What you are asked to do:
Across the records that follow, count each line holding "TABLE", and write only the total.

Material for this task:
○ ○ ○ ○ ○

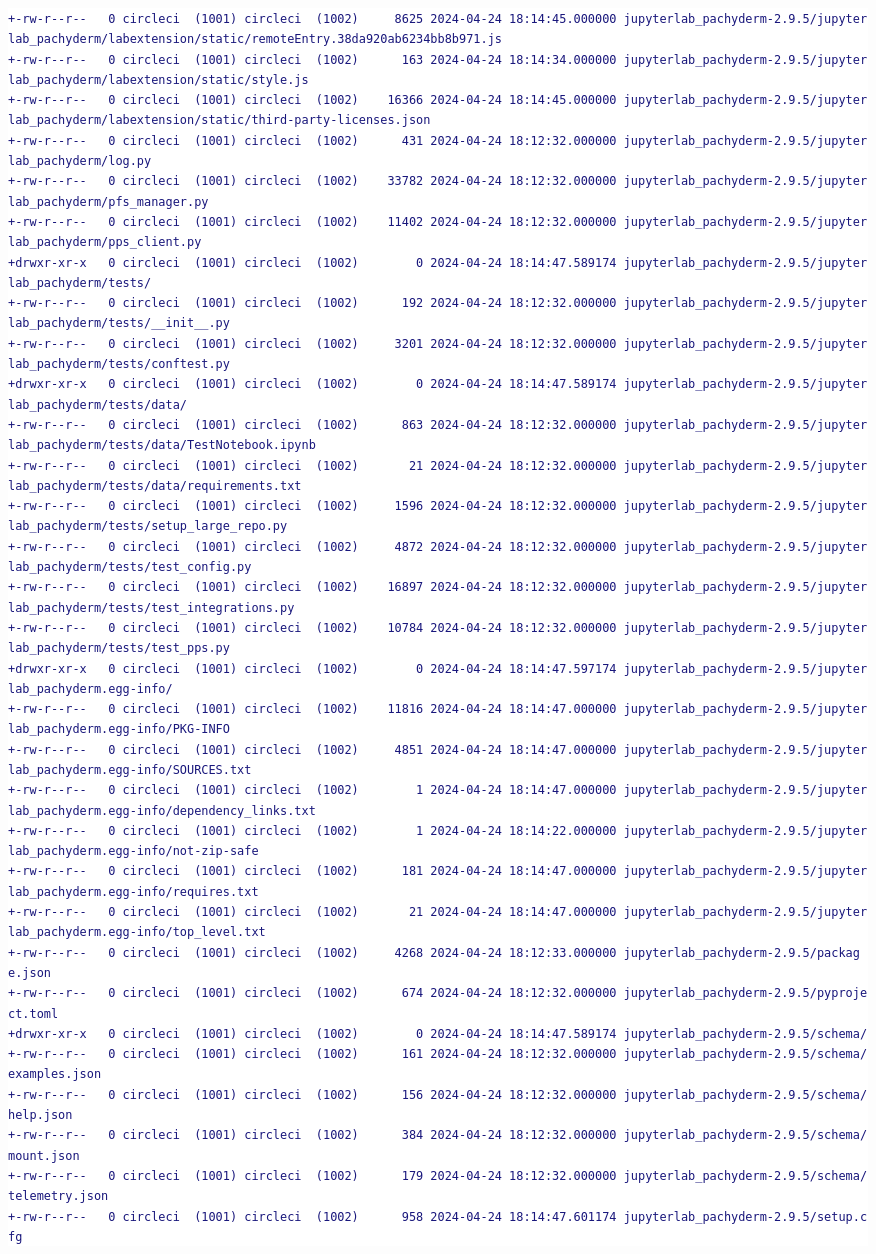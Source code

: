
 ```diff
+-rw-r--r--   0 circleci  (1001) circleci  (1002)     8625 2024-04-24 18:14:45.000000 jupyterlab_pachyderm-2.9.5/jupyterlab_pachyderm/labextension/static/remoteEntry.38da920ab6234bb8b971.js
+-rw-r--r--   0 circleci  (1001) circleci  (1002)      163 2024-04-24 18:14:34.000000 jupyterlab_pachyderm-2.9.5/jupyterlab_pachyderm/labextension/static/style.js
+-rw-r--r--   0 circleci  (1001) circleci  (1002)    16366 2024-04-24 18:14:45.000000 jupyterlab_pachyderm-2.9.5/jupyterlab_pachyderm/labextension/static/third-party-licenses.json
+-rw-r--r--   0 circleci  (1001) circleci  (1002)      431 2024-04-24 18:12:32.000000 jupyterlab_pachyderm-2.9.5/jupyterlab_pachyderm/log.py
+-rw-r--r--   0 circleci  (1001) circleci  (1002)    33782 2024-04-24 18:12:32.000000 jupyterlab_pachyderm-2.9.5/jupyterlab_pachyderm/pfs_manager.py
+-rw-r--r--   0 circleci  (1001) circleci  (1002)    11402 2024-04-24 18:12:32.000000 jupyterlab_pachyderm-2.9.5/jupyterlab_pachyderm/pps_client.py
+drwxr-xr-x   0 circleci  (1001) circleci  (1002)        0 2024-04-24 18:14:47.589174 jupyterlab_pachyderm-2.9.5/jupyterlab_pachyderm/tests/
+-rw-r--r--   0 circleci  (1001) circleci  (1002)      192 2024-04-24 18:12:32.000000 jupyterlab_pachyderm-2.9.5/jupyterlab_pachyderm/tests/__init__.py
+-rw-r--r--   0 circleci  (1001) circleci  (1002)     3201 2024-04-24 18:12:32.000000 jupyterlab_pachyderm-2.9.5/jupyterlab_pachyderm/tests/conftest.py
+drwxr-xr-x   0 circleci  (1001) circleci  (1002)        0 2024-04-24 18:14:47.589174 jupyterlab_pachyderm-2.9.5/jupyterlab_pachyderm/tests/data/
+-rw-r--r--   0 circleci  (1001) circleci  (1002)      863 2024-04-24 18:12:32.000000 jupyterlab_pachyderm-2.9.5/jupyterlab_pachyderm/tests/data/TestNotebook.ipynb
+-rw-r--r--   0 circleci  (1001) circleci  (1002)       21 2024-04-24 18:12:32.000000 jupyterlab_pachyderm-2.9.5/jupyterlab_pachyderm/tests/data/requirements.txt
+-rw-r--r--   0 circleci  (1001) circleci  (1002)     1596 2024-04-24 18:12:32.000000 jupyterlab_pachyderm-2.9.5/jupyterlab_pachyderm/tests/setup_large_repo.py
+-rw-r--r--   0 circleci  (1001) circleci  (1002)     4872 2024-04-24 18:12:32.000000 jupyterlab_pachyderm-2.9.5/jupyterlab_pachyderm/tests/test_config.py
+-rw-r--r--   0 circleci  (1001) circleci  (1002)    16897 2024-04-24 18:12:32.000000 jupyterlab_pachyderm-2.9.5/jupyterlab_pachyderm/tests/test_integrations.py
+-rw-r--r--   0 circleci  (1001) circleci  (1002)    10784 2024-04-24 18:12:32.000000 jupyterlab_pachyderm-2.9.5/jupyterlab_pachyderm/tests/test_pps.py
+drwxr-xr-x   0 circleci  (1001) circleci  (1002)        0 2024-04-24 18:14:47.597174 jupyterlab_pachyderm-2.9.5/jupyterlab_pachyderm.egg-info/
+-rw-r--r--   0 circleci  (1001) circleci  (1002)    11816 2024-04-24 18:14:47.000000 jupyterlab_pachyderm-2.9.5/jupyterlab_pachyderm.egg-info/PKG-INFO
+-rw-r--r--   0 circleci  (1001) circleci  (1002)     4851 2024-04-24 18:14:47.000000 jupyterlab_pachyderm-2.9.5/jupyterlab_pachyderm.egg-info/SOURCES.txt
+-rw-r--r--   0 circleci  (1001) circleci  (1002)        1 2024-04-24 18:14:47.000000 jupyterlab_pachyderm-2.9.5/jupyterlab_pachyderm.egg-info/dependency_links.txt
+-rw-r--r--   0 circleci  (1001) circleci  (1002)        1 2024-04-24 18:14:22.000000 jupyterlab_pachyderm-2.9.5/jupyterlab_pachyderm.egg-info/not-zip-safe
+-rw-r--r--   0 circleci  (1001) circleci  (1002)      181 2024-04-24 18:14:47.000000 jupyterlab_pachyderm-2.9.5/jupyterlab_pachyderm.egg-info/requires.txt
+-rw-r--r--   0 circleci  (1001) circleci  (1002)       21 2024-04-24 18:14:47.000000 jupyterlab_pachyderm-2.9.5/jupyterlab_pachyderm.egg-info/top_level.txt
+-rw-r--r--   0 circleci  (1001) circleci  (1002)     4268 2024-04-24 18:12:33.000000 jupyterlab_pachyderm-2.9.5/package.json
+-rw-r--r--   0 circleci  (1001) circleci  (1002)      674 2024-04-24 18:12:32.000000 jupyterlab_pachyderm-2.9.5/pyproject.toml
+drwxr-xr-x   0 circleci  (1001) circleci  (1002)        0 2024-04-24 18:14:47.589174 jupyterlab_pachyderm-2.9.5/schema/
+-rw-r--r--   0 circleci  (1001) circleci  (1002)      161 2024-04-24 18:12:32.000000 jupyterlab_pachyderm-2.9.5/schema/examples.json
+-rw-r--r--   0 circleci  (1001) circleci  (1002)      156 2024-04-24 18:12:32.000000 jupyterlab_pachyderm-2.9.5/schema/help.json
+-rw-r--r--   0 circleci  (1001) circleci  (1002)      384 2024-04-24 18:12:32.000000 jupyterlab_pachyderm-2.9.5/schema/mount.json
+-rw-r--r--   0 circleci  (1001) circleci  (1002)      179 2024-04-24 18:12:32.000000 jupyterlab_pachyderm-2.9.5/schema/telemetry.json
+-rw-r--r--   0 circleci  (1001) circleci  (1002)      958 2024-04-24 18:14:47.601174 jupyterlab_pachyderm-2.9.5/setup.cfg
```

○ ○ ○ ○ ○

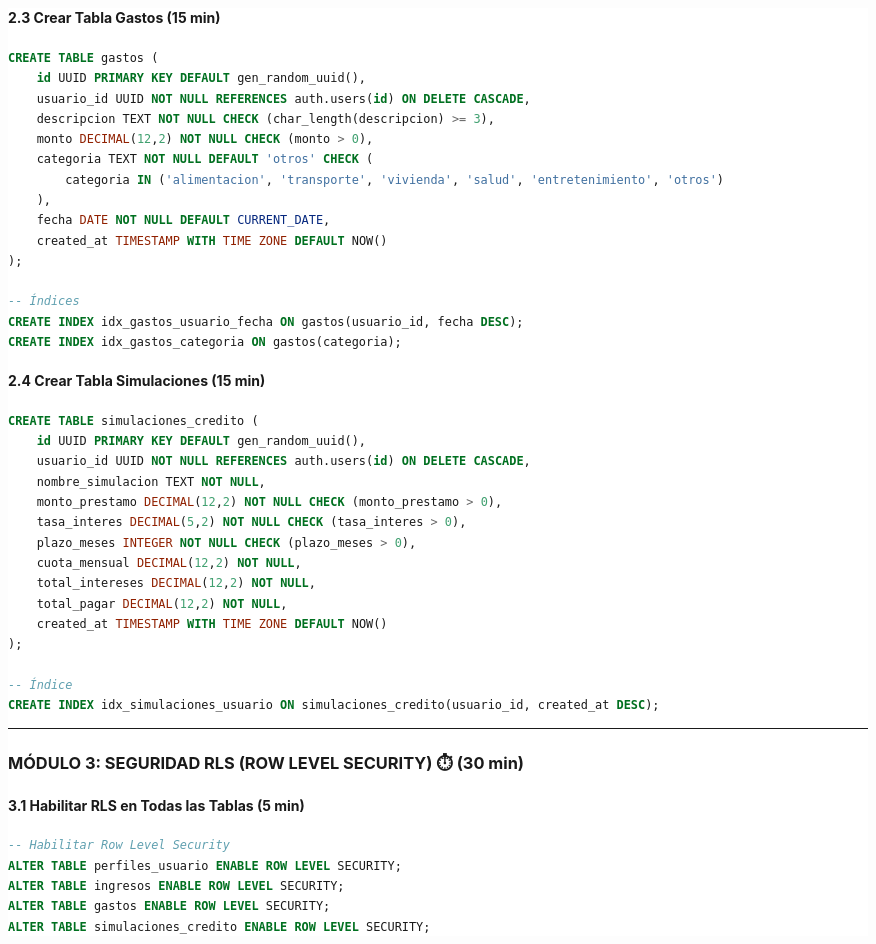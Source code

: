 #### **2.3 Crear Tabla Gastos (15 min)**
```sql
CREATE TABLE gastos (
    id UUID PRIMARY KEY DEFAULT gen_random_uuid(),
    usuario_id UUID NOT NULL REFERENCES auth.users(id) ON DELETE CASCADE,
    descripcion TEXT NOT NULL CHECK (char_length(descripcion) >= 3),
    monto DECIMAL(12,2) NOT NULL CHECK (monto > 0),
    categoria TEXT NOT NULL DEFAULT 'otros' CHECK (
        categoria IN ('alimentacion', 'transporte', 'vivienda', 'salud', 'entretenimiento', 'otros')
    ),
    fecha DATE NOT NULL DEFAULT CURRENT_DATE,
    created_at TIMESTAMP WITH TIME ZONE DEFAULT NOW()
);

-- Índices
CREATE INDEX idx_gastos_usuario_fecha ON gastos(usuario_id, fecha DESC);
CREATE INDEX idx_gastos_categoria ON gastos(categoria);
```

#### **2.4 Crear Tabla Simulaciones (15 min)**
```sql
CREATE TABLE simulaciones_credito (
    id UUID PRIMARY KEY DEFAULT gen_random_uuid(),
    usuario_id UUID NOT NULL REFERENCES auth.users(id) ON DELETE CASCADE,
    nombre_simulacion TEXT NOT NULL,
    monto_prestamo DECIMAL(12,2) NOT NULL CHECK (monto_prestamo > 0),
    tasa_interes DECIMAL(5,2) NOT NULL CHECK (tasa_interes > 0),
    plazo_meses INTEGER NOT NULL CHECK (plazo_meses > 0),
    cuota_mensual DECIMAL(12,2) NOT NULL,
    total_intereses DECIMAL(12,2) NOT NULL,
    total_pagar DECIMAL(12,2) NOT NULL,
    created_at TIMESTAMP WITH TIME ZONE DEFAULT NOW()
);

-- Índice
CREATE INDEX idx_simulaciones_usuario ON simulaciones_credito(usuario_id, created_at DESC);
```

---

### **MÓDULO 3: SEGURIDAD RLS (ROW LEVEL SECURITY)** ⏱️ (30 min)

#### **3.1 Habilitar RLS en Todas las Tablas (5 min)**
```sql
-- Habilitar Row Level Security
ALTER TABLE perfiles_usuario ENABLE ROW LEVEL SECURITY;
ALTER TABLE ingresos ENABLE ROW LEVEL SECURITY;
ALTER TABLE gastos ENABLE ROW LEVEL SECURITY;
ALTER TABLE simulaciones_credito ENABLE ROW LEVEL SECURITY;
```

○ ○ ○ ○ ○

Response:
6